Combinata nordica, Olimpiadi 2026: i convocati dell’Italia. C’è anche Alessandro Pittin!
Vent’anni dopo il suo debutto olimpico a Torino 2006, Alessandro Pittin prenderà parte ai Giochi Olimpici di Milano Cortina 2026. Si tratta di una perfetta chiusura del cerchio per il combinatista italiano più forte di sempre, che ha ottenuto la convocazione per la sesta (e molto probabilmente ultima) rassegna a cinque cerchi della carriera e farà parte della spedizione azzurra insieme a Samuel Costa e Aaron Kostner.
Il 35enne friulano, bronzo olimpico a Vancouver 2010 e argento mondiale a Falun 2015, era a forte rischio esclusione alla luce dei risultati conquistati sin qui in stagione nelle varie tappe di Coppa del Mondo (inferiori rispetto a Costa e Kostner), ma l’Italia ha usufruito della rinuncia in extremis della Svizzera alle sue due quote per sbloccare il terzo pass e raggiungere così il contingente massimo disponibile in occasione delle Olimpiadi di casa.
Costa, gardenese classe 1992, si appresta a vivere la sua terza partecipazione a cinque cerchi (aveva saltato Pyeongchang 2018 per un grave infortunio) con l’obiettivo di mettere nel mirino una possibile top10 in Val di Fiemme dopo aver raccolto tra dicembre e gennaio un 12° posto a Ramsau ed un 13° a Oberhof nel format di gara olimpico individuale su trampolino piccolo.

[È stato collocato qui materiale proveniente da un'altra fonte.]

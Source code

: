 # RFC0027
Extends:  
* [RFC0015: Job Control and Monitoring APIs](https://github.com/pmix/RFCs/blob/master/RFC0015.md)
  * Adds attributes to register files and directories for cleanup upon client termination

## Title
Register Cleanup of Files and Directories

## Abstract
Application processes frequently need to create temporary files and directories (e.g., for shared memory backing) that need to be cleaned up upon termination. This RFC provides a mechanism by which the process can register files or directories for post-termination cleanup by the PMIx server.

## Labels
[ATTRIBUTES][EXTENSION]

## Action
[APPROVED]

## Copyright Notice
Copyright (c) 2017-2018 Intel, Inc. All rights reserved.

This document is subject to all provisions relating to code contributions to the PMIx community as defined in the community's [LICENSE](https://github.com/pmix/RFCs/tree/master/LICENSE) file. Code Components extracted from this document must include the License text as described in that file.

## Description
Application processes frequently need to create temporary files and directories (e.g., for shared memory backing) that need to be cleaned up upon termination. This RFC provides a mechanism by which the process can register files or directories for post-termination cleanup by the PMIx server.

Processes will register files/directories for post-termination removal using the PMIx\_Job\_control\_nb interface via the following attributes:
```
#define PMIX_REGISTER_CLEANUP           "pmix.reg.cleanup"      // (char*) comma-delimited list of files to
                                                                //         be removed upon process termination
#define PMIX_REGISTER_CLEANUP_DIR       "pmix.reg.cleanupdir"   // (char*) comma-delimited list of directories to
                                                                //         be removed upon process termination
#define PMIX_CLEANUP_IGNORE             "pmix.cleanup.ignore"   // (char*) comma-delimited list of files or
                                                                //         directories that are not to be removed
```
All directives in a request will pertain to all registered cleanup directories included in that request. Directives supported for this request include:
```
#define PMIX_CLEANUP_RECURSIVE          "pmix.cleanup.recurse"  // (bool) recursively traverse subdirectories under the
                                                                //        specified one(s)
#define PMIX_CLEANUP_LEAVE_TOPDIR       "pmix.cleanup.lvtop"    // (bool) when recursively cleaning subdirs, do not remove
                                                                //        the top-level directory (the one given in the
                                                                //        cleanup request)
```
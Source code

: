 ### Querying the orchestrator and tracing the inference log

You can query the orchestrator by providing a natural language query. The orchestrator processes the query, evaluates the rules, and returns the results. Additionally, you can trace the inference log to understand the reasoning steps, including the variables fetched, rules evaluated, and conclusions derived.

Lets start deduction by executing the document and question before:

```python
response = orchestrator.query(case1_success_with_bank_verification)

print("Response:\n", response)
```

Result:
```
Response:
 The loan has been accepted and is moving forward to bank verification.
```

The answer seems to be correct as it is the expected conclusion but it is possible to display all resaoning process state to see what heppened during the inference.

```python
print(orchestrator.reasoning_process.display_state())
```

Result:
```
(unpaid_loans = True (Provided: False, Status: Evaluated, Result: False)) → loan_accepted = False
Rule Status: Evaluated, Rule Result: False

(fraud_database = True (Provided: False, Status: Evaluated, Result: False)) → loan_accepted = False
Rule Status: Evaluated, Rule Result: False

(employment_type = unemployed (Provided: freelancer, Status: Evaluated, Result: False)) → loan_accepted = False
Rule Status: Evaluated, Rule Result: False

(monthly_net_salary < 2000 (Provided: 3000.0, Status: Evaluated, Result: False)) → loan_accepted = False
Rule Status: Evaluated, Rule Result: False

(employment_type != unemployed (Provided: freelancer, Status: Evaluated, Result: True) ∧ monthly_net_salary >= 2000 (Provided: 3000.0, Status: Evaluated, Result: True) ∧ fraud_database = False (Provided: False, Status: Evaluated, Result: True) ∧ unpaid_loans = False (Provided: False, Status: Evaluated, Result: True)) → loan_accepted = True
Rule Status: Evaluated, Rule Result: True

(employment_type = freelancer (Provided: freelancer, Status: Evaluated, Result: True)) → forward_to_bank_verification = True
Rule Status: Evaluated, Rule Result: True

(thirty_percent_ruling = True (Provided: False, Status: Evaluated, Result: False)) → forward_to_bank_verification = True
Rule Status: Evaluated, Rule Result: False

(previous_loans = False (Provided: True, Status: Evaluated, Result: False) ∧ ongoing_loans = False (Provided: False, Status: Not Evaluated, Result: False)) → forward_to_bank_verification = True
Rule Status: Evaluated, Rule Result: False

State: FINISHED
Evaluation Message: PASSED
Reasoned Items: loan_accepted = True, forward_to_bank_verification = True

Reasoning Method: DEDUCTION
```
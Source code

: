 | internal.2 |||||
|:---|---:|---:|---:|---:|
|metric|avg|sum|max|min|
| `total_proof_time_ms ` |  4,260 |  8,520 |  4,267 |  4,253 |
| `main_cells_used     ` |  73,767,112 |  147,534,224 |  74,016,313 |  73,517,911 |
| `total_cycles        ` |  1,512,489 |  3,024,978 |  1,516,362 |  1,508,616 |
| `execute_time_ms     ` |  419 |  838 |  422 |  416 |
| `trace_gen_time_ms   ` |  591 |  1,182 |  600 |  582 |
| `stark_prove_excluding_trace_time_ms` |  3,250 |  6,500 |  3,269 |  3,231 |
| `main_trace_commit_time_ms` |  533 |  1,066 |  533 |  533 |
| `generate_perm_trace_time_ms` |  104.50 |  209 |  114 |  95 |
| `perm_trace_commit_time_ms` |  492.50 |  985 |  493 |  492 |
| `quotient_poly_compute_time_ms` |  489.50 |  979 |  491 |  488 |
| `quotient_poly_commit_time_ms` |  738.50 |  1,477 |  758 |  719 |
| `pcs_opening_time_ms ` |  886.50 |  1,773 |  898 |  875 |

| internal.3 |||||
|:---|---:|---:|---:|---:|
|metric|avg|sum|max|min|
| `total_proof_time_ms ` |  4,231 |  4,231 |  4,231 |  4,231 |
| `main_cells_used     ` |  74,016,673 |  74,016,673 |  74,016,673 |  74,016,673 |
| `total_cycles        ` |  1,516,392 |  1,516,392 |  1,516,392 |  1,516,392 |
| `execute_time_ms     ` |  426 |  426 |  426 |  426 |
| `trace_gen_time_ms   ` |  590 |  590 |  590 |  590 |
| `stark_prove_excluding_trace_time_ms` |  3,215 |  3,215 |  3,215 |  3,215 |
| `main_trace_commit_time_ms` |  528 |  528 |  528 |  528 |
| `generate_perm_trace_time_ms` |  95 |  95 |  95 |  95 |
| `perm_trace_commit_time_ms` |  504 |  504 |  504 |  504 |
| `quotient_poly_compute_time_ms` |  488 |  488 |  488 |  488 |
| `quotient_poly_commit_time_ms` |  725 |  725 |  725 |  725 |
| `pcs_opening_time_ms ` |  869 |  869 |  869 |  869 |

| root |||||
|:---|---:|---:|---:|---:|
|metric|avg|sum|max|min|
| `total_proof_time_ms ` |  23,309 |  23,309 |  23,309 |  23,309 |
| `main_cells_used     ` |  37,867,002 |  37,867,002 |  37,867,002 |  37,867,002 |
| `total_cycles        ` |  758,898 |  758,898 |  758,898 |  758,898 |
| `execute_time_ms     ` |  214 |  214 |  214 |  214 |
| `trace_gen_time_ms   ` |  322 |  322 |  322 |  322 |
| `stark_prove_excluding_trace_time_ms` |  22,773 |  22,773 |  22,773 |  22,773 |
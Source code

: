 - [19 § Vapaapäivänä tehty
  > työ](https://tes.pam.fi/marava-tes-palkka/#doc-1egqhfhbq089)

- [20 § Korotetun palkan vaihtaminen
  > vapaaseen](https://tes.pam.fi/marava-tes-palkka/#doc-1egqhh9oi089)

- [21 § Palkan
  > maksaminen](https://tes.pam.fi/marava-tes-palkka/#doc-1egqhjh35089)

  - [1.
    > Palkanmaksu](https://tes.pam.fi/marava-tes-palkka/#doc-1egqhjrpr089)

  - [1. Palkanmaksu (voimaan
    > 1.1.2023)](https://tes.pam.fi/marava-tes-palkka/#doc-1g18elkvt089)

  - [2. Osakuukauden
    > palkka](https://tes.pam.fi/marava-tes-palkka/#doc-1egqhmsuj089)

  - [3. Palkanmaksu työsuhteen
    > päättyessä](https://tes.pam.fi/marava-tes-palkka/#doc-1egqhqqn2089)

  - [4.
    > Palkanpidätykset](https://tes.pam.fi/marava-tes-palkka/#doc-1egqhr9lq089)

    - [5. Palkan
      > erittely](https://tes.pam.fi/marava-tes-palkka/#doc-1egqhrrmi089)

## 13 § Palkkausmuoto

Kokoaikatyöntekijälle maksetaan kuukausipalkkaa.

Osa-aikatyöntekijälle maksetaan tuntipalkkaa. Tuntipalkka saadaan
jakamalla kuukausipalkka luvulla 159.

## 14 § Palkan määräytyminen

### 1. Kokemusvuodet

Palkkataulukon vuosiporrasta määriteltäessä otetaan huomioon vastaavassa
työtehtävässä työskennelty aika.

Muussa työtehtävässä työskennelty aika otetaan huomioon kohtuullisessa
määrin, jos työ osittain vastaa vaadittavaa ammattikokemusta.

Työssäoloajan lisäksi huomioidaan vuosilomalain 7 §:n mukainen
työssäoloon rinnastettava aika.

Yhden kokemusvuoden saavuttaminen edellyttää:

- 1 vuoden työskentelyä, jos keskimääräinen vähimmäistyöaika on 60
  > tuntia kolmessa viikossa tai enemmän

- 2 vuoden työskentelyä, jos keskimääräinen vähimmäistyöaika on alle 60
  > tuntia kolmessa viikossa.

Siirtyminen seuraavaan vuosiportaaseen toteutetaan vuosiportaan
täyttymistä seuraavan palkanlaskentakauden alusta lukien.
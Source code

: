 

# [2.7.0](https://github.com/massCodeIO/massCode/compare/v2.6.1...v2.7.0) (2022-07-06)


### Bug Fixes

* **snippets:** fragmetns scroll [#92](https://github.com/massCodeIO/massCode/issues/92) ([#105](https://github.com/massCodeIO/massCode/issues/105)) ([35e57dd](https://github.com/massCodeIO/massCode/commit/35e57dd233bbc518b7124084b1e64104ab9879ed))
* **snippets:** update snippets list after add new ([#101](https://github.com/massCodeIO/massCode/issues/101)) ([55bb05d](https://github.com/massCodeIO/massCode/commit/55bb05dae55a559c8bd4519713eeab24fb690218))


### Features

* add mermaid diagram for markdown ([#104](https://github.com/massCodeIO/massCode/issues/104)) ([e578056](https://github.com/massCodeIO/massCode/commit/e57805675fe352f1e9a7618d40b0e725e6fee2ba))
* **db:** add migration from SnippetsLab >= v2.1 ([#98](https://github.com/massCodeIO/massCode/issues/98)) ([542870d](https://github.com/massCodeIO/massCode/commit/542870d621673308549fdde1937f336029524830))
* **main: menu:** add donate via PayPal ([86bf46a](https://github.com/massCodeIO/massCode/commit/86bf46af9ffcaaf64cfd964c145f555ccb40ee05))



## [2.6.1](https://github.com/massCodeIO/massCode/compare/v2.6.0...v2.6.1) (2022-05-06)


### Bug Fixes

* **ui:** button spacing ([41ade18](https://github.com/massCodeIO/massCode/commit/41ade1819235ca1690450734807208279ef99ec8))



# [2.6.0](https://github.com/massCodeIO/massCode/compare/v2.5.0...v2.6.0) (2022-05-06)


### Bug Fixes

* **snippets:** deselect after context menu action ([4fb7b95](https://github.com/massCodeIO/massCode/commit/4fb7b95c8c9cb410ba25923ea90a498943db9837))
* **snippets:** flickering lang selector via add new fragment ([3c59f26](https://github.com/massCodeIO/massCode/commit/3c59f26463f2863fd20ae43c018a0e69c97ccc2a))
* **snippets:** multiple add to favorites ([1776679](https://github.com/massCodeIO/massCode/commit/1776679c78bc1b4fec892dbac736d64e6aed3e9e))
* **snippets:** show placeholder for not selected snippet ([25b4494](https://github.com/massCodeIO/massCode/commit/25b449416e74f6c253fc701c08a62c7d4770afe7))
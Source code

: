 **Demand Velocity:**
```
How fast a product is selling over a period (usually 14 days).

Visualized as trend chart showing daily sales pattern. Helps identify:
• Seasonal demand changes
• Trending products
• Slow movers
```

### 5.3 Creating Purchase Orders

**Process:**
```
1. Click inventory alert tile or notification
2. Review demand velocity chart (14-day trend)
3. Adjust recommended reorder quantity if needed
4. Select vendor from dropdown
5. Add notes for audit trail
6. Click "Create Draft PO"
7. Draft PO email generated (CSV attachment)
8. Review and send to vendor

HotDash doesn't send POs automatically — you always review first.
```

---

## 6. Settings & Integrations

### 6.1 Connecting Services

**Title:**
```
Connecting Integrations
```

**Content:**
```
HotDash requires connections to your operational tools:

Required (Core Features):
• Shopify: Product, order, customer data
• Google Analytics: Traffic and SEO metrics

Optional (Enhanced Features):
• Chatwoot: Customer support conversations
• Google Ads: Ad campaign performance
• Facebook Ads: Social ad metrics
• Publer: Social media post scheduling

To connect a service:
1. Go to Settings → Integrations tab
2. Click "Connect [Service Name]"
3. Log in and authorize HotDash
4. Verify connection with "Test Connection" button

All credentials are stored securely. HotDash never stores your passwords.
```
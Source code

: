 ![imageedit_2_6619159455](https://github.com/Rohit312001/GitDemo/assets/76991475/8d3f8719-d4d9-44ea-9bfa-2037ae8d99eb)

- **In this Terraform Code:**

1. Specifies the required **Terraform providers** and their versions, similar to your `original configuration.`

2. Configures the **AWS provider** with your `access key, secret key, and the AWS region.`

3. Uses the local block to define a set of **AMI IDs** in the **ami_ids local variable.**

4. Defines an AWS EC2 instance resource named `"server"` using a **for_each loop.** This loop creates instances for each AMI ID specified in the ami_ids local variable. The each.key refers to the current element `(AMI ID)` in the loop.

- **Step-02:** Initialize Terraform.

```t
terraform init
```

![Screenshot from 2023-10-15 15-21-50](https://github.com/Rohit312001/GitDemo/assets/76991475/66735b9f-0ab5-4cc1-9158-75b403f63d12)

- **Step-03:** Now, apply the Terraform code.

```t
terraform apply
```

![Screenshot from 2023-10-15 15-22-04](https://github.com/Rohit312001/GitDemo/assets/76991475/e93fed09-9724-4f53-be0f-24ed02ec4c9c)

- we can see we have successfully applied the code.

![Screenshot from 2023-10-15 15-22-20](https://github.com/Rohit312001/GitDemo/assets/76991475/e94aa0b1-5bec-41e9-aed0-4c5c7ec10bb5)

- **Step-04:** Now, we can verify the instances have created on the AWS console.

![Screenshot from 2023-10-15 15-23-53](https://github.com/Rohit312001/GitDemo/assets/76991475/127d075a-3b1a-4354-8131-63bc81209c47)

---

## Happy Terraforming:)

Seconda esperienza ai Giochi invece per Kostner, gardenese classe 1999 che aveva debuttato nel contesto olimpico da teenager a Pyeongchang 2018 per poi non venire convocato a Pechino 2022. Il ventiseienne nativo di Vipiteno ha cambiato passo nelle ultime settimane dopo un avvio di stagione negativo, raccogliendo anche una significativa 12ma piazza nella Gundersen di Oberhof.